__EXERCISE REQUIREMENTS__
All that should be output is the block of lines below from the line with "Welcome to my" to the line with "## 🔥 About Me", both included, exactly as written.

__Dataset records__
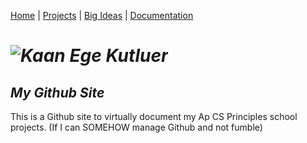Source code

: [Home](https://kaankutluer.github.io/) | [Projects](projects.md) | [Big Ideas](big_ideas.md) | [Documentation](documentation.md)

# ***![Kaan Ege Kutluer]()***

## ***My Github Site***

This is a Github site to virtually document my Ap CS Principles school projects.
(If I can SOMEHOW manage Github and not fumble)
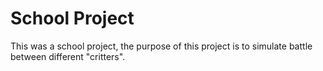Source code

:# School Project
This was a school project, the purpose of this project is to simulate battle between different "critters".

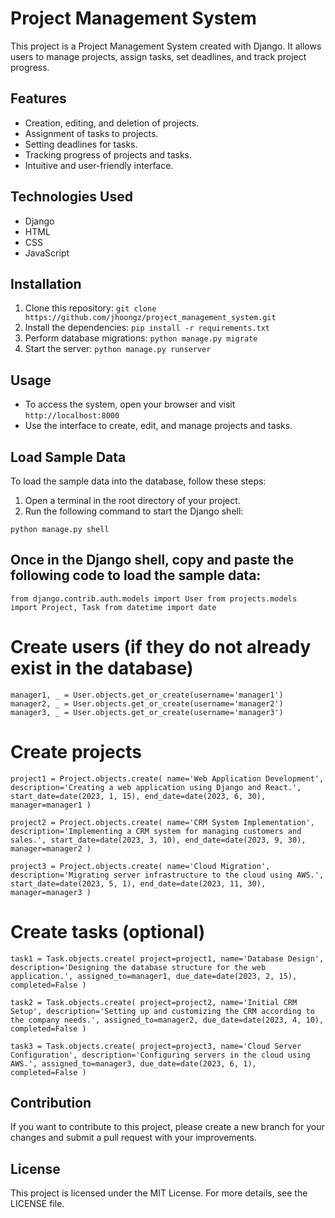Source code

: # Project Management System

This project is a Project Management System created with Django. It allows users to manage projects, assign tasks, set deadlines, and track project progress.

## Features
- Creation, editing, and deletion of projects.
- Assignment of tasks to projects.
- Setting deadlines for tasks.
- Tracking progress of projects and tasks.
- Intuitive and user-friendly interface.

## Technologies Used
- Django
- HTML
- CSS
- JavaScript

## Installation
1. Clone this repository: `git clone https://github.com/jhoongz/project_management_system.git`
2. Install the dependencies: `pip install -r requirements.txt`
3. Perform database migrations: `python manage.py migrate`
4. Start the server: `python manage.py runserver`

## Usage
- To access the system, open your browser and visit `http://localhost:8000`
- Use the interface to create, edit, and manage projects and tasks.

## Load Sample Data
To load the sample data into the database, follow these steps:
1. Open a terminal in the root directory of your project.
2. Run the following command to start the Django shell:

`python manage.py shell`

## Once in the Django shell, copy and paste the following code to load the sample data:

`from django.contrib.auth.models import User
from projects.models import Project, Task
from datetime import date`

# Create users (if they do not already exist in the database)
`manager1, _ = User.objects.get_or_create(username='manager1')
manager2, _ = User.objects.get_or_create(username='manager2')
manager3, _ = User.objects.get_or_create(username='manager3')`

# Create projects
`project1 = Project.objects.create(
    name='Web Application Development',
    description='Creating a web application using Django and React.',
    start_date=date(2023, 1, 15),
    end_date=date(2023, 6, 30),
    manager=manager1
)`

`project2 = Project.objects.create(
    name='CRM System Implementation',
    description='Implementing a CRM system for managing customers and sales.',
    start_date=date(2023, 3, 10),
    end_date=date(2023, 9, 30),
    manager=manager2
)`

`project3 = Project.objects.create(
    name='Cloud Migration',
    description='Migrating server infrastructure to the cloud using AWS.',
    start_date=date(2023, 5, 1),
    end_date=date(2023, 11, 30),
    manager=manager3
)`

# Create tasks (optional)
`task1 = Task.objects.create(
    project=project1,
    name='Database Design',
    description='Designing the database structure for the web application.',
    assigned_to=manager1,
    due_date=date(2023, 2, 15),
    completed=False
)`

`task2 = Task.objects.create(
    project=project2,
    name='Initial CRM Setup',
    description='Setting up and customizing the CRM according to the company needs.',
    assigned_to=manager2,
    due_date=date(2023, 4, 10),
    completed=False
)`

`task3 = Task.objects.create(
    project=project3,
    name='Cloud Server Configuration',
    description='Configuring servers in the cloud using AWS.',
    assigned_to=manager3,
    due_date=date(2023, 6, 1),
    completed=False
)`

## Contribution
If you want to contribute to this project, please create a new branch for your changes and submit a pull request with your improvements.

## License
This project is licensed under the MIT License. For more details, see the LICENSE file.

---

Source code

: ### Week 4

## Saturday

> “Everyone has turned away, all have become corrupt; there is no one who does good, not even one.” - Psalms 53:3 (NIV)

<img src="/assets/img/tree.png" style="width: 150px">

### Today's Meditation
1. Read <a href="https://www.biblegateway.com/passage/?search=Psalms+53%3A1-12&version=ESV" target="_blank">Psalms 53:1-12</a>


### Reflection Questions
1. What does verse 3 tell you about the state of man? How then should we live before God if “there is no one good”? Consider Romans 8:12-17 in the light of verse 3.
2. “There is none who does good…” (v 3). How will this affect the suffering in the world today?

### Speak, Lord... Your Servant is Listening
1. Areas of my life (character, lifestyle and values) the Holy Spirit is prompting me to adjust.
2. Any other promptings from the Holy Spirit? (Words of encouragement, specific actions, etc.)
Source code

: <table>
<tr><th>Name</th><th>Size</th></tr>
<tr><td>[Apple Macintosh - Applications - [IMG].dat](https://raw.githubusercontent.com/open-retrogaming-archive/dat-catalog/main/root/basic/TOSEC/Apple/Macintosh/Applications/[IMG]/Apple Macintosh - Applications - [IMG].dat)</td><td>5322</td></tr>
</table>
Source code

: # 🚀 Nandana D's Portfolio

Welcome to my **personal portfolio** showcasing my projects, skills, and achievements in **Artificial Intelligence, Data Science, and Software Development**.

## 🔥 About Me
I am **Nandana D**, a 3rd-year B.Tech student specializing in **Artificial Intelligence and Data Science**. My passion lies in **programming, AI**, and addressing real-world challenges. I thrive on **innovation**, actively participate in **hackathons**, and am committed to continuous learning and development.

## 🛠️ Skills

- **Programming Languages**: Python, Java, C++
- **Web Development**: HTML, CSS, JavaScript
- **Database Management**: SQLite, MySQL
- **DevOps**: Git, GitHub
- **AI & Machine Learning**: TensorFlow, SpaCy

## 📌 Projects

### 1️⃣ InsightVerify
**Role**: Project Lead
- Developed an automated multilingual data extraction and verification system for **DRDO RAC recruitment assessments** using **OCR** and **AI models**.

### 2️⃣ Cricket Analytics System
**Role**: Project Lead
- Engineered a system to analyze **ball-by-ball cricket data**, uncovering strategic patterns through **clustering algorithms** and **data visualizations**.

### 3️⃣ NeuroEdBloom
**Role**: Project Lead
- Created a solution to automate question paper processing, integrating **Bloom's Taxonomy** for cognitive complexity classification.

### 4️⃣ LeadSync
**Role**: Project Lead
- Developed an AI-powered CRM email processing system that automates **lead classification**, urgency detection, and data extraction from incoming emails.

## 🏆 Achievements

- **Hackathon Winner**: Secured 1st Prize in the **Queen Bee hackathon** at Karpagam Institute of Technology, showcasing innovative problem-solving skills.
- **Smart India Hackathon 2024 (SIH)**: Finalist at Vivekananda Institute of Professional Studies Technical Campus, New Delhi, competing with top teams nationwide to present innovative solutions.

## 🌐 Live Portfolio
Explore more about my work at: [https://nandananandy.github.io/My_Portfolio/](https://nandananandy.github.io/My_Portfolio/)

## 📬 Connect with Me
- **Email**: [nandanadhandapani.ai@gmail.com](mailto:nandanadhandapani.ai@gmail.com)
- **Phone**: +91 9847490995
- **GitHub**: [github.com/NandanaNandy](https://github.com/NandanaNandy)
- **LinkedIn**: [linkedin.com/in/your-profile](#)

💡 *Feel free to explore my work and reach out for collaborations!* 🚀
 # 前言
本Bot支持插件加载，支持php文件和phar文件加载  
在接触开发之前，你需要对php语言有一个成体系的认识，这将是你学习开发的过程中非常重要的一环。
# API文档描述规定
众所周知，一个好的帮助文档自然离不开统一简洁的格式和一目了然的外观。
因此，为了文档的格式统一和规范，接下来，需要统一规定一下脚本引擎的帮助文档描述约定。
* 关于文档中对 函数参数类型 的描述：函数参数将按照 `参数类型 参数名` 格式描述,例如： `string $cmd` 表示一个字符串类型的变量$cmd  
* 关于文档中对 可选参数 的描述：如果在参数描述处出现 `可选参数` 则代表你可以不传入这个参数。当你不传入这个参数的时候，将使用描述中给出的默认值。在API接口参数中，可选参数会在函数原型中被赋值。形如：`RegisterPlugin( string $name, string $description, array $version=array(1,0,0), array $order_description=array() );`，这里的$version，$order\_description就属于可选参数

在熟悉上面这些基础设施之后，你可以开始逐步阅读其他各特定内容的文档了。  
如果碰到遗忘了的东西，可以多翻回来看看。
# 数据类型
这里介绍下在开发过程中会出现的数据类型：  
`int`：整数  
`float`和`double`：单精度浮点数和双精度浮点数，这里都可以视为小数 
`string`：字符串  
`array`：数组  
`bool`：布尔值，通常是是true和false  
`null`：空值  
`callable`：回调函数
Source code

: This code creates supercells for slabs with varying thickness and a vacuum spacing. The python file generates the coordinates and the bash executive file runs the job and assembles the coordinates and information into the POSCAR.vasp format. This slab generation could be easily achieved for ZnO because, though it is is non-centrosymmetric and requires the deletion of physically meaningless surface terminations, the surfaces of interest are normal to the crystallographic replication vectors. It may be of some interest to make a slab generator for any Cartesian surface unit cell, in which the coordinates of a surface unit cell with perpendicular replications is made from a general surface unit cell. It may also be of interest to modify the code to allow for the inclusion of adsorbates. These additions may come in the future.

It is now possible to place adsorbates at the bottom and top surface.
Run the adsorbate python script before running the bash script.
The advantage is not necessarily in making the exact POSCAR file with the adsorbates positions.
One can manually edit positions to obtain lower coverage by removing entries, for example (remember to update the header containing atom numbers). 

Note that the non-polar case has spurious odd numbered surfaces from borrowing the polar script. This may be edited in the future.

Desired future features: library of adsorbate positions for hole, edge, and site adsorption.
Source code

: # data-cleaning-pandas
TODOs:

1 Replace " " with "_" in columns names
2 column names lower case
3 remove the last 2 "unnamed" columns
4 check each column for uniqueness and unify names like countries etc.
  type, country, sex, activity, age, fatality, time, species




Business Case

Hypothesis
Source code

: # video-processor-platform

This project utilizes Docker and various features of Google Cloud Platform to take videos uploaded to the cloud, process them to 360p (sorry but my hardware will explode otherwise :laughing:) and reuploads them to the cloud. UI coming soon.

---

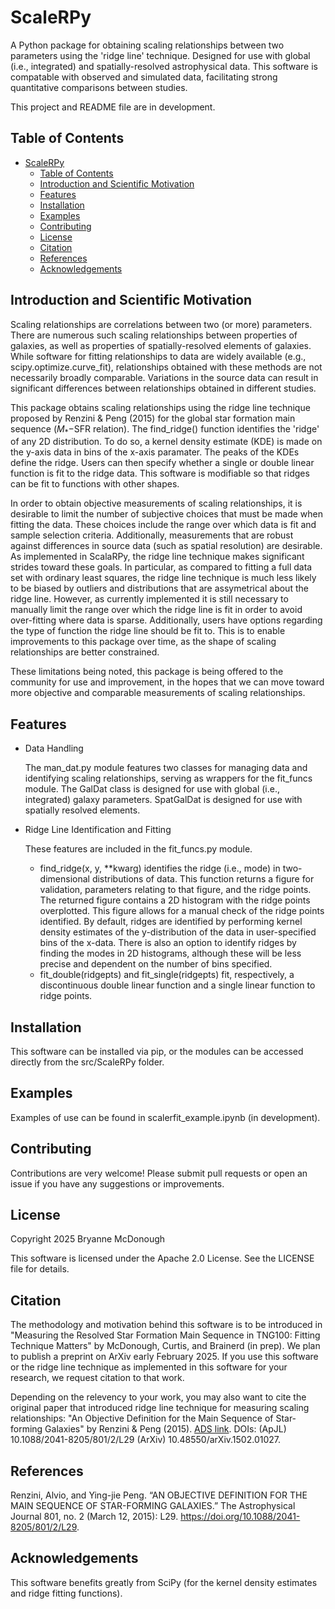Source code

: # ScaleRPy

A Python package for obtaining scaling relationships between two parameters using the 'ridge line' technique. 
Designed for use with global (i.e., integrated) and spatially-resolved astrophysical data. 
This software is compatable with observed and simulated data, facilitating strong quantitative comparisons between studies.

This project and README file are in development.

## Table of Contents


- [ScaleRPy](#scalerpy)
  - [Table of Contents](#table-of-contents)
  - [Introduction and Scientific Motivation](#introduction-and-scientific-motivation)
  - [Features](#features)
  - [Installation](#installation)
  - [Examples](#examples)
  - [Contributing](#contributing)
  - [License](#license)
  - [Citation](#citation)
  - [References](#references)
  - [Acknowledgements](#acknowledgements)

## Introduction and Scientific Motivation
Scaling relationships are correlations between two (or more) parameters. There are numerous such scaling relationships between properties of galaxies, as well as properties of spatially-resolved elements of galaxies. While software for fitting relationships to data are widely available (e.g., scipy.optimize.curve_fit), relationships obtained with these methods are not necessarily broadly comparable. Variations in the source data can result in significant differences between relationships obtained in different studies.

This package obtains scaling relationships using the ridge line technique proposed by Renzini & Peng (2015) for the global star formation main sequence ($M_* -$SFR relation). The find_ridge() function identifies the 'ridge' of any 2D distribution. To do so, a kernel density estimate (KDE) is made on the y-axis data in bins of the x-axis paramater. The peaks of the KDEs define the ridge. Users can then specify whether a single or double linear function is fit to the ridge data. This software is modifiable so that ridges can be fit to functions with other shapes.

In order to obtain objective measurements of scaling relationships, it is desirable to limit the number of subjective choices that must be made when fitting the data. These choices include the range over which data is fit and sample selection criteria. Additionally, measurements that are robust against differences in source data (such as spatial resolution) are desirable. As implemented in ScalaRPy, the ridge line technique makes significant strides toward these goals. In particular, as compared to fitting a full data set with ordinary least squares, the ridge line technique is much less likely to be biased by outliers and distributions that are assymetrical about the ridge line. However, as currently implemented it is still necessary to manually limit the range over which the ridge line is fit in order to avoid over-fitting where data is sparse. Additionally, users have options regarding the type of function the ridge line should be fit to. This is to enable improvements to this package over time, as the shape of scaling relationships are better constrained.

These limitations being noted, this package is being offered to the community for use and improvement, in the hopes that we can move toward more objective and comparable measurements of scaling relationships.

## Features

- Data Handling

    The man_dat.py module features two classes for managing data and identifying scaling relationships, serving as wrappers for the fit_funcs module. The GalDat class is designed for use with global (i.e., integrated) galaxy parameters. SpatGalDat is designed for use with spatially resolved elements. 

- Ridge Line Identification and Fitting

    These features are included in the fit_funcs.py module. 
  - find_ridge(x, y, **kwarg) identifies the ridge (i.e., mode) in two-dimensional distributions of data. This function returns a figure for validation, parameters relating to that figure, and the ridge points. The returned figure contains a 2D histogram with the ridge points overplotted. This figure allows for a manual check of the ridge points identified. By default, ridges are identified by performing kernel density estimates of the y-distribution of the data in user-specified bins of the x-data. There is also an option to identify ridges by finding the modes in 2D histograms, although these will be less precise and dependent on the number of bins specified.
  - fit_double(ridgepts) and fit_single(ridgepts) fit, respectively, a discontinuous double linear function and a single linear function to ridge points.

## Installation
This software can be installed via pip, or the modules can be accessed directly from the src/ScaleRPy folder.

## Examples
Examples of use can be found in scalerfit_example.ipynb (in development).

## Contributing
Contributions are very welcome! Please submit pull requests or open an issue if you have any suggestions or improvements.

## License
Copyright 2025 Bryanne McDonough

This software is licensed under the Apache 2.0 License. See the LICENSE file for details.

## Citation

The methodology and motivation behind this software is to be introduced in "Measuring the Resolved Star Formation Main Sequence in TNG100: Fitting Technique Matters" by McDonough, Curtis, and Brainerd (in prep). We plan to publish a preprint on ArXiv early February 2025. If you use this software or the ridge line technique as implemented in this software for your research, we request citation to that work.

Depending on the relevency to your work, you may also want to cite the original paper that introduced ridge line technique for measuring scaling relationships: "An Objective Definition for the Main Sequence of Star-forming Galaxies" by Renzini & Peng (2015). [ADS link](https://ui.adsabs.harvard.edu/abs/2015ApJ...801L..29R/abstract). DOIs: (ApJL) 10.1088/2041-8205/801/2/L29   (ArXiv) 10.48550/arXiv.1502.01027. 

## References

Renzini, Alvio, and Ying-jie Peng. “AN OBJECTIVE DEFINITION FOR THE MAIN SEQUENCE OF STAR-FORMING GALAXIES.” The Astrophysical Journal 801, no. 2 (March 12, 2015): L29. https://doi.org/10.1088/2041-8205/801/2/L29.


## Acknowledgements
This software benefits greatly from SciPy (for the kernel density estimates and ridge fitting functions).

__PROBLEM SOLUTION__
Welcome to my **personal portfolio** showcasing my projects, skills, and achievements in **Artificial Intelligence, Data Science, and Software Development**.

## 🔥 About Me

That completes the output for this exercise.